Exercise instructions: Please copy out each line of the listing that contains the word "glossary".

Supplied information:
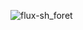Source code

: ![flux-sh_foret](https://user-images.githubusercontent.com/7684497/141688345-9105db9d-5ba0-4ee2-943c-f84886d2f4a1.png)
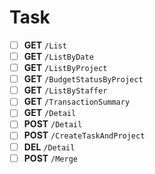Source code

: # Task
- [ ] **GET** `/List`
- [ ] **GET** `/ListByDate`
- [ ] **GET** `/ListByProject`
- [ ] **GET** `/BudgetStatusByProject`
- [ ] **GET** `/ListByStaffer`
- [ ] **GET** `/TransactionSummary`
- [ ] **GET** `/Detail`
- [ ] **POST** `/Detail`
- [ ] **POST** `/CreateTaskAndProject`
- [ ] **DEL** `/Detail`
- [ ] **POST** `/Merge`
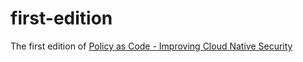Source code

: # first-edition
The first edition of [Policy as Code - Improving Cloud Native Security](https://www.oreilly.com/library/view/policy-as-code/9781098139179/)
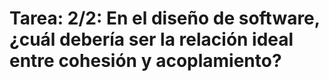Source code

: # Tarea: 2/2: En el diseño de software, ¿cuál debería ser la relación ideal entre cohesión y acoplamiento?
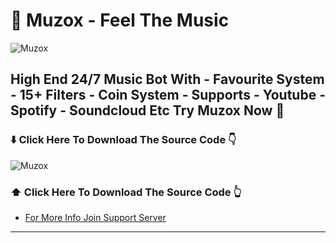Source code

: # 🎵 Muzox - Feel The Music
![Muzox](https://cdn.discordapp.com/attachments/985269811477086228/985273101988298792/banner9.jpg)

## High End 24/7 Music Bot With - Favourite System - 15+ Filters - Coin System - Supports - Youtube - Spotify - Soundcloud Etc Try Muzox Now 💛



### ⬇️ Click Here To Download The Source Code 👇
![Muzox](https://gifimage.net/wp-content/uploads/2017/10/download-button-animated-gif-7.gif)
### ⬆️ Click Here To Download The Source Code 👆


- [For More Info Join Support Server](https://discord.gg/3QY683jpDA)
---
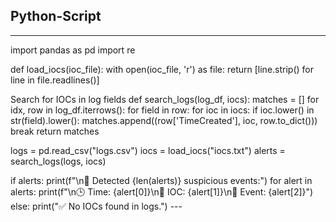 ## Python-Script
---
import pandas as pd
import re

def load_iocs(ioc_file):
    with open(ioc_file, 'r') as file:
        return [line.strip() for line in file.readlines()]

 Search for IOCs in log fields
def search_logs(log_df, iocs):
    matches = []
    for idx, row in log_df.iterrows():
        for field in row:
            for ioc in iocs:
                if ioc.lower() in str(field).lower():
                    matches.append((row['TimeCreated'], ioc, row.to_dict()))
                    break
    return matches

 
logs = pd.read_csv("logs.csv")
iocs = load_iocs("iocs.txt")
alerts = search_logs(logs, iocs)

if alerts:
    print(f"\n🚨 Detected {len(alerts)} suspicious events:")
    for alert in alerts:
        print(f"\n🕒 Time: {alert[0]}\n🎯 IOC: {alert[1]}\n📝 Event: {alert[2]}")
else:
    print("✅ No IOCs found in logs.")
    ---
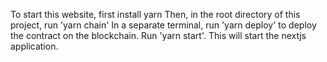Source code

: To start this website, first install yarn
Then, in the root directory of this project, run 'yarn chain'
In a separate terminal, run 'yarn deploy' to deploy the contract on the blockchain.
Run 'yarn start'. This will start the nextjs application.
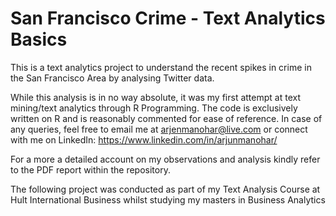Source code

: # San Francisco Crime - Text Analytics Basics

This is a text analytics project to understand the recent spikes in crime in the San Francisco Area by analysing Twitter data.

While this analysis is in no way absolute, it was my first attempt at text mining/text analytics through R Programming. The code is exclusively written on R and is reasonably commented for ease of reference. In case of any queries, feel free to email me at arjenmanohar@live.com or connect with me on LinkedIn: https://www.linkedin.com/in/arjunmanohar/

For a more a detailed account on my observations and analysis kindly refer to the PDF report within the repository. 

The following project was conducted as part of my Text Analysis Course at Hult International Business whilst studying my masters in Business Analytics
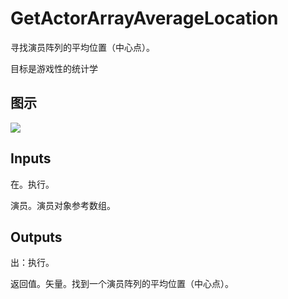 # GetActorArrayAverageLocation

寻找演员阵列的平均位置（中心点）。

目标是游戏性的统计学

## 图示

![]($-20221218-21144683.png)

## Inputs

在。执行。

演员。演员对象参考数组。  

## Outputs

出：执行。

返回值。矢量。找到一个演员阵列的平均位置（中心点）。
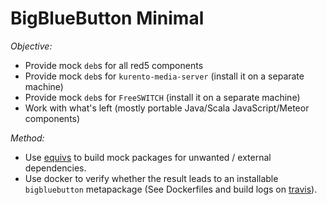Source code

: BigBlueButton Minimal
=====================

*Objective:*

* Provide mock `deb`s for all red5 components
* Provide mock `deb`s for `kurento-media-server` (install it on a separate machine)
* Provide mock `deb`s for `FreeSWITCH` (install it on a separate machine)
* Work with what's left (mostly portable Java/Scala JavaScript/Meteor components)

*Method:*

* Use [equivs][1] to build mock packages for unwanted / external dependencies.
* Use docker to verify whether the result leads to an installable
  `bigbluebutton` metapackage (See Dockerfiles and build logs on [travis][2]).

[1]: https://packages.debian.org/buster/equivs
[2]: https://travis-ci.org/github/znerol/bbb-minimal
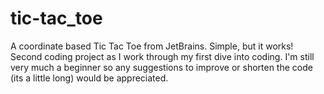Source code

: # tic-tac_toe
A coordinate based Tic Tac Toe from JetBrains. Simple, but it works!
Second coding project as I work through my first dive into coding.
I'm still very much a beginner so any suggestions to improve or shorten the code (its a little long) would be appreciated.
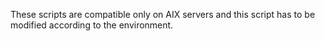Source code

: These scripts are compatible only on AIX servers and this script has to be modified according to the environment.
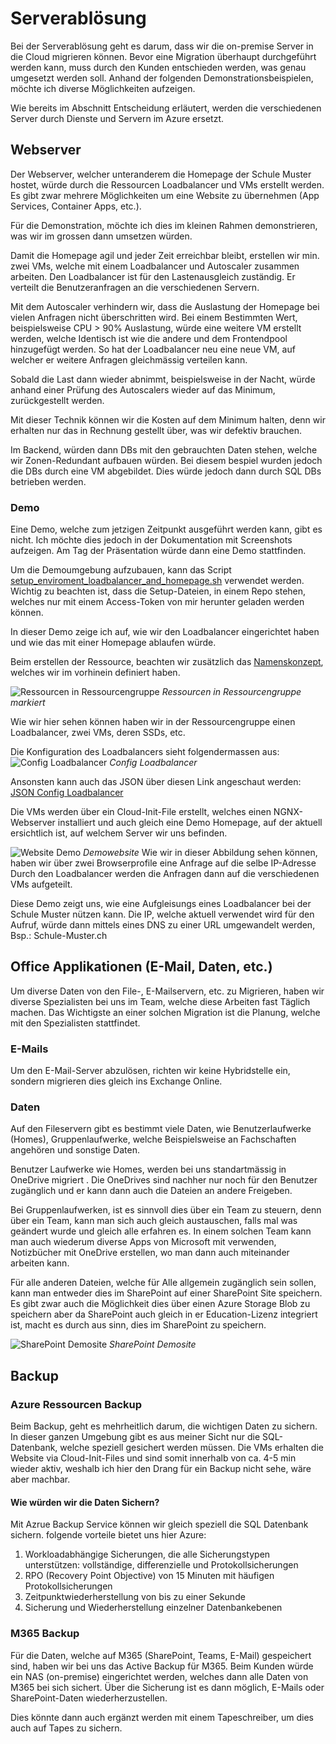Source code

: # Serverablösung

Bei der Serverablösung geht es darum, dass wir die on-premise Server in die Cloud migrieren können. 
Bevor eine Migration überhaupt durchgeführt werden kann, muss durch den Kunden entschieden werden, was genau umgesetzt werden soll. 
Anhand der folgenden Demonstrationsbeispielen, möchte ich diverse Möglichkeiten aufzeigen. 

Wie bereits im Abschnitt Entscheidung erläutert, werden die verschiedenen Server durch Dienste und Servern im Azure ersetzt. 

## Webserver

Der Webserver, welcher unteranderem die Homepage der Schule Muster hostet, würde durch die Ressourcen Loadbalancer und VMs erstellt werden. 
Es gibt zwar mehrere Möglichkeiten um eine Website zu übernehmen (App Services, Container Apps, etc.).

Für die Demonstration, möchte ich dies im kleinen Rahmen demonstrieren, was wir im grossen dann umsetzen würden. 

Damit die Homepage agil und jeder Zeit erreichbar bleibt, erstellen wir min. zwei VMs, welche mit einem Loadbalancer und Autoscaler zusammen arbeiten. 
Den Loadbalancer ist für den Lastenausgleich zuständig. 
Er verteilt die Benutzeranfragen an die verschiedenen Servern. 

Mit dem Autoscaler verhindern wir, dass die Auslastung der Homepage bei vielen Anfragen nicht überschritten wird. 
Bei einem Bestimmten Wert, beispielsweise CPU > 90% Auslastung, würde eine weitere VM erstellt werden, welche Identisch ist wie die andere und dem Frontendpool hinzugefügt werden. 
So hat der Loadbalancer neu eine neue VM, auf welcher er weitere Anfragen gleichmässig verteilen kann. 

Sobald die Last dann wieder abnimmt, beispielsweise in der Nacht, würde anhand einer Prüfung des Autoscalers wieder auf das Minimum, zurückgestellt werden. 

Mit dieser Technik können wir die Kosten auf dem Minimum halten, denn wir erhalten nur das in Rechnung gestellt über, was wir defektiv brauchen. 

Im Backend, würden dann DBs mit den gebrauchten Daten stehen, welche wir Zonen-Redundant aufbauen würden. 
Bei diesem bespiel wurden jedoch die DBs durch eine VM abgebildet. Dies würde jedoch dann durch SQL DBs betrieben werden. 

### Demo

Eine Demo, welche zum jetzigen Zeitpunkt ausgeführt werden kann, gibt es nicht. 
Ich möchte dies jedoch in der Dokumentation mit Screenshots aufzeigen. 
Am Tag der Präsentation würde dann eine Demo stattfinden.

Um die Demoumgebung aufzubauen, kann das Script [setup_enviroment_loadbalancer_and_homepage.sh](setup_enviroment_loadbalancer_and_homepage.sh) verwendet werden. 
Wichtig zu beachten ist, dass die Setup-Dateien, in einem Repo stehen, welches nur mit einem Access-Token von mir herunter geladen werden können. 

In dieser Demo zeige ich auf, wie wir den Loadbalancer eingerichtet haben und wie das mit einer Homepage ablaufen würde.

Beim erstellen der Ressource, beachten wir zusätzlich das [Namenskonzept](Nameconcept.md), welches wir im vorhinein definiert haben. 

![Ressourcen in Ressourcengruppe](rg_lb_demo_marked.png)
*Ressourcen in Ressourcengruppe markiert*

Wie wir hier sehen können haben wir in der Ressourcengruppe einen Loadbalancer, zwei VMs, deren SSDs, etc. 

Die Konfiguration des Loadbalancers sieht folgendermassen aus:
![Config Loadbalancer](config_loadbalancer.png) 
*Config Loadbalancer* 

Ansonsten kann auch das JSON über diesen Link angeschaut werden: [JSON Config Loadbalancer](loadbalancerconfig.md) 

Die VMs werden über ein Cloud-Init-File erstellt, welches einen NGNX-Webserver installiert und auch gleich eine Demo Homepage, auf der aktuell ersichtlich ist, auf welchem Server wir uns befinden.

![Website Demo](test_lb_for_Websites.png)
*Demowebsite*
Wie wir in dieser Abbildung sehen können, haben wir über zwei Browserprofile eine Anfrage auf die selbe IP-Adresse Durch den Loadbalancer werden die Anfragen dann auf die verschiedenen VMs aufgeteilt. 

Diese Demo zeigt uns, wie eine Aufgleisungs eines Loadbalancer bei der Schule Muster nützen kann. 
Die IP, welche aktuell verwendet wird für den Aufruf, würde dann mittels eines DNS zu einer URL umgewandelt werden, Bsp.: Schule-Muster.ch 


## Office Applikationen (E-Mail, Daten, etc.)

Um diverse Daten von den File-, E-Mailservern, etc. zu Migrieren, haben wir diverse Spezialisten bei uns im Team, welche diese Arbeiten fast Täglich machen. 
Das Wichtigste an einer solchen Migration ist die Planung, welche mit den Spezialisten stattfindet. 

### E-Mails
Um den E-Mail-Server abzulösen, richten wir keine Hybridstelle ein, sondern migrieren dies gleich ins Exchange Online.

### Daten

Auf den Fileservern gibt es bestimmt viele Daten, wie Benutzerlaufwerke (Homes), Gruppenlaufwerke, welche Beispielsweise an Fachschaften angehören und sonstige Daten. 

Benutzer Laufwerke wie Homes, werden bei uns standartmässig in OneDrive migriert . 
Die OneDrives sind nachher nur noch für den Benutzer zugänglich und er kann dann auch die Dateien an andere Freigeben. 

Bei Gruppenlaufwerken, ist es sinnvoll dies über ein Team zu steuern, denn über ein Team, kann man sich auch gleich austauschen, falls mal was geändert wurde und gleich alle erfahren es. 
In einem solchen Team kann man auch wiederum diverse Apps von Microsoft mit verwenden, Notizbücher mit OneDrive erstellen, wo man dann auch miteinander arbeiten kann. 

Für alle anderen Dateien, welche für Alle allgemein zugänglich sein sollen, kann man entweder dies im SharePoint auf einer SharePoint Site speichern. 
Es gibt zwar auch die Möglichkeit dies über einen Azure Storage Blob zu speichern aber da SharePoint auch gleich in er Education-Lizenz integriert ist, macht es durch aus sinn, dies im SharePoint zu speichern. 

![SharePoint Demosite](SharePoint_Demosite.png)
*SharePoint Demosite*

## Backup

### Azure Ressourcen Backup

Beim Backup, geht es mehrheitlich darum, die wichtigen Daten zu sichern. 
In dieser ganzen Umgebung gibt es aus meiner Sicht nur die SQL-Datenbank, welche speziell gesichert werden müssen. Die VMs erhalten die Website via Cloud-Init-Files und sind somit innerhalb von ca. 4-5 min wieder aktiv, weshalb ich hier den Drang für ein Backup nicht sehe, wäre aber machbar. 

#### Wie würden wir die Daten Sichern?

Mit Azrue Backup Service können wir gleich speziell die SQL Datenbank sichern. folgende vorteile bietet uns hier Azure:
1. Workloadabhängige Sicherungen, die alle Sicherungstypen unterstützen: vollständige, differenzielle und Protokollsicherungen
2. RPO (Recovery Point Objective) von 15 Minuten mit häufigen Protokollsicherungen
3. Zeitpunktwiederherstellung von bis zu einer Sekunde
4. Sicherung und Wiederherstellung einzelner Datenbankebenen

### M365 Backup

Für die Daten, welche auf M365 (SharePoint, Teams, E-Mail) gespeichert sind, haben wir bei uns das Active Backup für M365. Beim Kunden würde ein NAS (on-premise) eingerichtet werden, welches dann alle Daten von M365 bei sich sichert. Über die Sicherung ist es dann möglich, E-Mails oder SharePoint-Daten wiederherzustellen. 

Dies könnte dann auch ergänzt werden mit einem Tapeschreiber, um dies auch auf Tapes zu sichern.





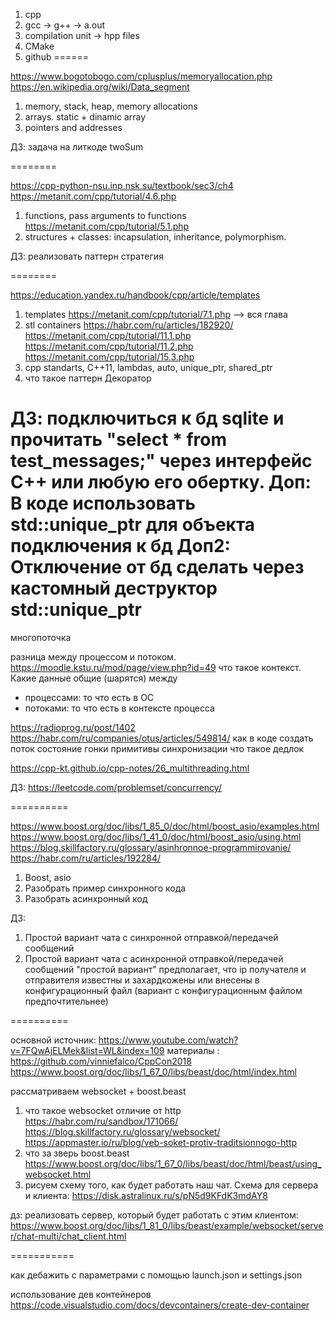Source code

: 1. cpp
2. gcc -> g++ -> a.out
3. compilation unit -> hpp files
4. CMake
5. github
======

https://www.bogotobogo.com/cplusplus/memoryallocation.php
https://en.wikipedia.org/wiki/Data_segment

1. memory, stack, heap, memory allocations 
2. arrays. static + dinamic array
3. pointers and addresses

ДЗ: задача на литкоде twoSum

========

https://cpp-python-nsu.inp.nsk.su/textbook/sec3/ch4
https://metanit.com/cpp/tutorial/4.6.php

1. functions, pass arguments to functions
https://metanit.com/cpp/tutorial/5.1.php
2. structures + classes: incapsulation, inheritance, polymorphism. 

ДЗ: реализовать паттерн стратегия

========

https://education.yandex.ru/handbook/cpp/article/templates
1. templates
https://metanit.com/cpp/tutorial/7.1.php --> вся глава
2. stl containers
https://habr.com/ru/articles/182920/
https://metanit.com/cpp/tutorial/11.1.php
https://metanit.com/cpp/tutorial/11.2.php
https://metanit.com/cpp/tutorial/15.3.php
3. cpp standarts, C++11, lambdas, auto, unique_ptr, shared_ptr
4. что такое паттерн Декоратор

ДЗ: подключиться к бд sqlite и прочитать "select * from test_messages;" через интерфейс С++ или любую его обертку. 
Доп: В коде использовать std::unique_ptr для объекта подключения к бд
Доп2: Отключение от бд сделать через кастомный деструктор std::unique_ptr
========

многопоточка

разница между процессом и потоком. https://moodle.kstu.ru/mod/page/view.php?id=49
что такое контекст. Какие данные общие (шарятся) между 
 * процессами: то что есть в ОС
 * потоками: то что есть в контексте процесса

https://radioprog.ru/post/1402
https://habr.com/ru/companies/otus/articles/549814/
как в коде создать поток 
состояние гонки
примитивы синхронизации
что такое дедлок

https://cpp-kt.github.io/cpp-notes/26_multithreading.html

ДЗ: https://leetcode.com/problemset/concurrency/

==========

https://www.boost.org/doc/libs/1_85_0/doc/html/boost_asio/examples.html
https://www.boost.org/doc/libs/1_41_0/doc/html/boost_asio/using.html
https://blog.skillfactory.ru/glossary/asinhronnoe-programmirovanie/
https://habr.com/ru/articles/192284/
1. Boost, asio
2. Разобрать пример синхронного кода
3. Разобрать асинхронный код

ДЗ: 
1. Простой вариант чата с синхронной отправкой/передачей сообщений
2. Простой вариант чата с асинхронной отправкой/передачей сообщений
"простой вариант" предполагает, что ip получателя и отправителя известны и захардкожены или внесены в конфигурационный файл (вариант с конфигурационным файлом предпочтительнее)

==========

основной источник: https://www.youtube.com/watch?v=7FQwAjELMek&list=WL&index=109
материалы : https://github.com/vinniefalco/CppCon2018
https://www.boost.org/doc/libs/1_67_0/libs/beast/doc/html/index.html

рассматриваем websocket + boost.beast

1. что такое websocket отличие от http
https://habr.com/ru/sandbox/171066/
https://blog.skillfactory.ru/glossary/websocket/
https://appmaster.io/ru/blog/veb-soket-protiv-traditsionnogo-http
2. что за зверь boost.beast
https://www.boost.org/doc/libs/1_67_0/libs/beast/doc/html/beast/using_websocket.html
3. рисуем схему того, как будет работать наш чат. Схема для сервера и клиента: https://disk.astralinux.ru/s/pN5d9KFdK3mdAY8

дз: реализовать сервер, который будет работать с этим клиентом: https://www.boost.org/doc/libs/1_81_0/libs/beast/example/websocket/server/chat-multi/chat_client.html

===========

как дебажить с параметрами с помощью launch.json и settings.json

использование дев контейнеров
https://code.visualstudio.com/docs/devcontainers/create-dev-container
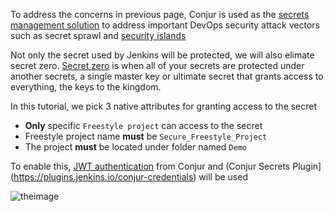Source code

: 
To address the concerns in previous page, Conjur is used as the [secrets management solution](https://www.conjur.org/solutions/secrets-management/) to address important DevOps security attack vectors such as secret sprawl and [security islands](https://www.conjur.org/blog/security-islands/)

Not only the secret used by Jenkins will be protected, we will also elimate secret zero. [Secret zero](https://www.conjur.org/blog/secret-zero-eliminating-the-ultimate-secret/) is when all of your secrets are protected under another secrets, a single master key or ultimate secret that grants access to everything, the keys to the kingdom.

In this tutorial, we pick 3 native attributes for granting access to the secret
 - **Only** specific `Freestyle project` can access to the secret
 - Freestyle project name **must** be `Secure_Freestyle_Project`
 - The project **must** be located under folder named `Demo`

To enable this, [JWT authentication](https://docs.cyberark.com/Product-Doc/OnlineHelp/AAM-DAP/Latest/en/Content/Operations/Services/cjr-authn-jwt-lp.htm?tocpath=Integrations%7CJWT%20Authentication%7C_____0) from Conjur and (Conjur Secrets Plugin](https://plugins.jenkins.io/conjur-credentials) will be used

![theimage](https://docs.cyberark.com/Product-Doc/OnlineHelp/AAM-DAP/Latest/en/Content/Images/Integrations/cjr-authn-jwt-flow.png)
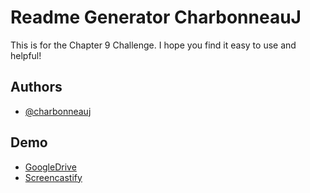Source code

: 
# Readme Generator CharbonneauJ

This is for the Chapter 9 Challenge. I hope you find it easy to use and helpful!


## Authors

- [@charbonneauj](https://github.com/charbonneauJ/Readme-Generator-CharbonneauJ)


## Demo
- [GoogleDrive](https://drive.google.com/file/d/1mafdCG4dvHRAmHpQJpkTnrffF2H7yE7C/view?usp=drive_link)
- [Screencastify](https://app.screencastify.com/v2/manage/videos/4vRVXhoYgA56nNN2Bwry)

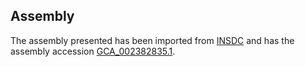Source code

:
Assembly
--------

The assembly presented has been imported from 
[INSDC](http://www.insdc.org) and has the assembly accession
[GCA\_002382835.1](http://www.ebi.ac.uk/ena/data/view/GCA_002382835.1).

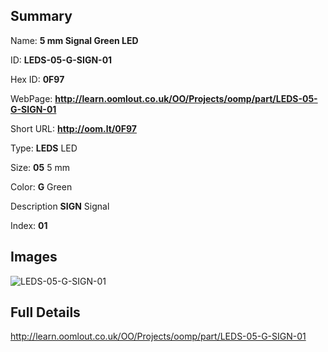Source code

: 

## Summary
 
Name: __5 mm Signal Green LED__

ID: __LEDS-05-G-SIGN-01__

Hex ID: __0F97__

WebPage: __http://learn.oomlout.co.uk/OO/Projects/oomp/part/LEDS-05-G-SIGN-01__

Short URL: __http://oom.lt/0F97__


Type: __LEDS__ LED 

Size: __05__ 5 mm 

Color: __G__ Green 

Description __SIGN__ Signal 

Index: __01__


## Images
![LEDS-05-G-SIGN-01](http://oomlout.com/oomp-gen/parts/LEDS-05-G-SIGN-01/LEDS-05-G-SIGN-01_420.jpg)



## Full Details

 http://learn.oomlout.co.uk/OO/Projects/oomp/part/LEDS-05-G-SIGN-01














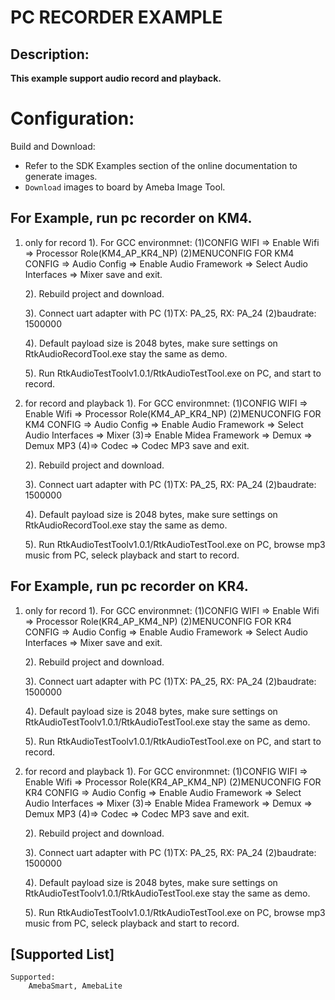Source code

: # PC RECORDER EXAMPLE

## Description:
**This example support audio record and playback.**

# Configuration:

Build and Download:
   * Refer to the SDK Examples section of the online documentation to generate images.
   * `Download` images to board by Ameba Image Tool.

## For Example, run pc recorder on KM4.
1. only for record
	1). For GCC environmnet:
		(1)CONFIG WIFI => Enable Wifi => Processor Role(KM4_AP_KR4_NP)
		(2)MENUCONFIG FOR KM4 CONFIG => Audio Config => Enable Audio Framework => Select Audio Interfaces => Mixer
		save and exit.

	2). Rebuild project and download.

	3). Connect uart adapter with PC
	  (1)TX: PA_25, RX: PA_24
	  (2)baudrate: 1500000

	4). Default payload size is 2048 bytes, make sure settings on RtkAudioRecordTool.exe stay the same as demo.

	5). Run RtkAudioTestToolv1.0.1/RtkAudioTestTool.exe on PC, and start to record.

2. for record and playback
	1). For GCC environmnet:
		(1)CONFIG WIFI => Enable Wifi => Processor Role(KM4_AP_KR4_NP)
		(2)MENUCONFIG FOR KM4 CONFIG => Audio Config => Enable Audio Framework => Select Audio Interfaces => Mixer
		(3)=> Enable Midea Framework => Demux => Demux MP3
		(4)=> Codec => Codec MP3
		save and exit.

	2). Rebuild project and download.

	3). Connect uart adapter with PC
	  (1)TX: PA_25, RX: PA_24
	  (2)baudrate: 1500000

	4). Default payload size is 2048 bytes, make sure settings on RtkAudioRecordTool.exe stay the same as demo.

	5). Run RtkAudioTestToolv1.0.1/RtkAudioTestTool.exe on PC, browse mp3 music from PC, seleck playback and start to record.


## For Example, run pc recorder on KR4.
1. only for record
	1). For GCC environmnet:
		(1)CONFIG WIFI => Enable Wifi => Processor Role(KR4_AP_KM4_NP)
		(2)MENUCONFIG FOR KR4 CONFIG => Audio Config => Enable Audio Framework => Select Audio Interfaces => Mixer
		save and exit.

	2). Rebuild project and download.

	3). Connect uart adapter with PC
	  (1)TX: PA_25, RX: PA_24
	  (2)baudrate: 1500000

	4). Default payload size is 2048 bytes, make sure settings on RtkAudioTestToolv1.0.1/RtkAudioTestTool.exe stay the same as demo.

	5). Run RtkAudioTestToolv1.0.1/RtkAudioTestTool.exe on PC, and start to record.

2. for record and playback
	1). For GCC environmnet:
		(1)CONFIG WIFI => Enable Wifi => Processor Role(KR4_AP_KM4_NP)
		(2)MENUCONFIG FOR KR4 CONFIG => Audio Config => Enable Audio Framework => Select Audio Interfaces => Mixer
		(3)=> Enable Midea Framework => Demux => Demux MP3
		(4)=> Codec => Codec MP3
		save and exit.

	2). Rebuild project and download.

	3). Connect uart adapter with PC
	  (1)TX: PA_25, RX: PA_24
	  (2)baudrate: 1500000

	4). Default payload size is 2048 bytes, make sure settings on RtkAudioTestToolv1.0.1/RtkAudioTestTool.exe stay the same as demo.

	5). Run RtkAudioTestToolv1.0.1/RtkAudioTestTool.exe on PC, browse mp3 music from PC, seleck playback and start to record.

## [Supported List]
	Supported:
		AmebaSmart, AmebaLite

Solution to the exercise:
https://blog.skillfactory.ru/glossary/asinhronnoe-programmirovanie/
https://blog.skillfactory.ru/glossary/websocket/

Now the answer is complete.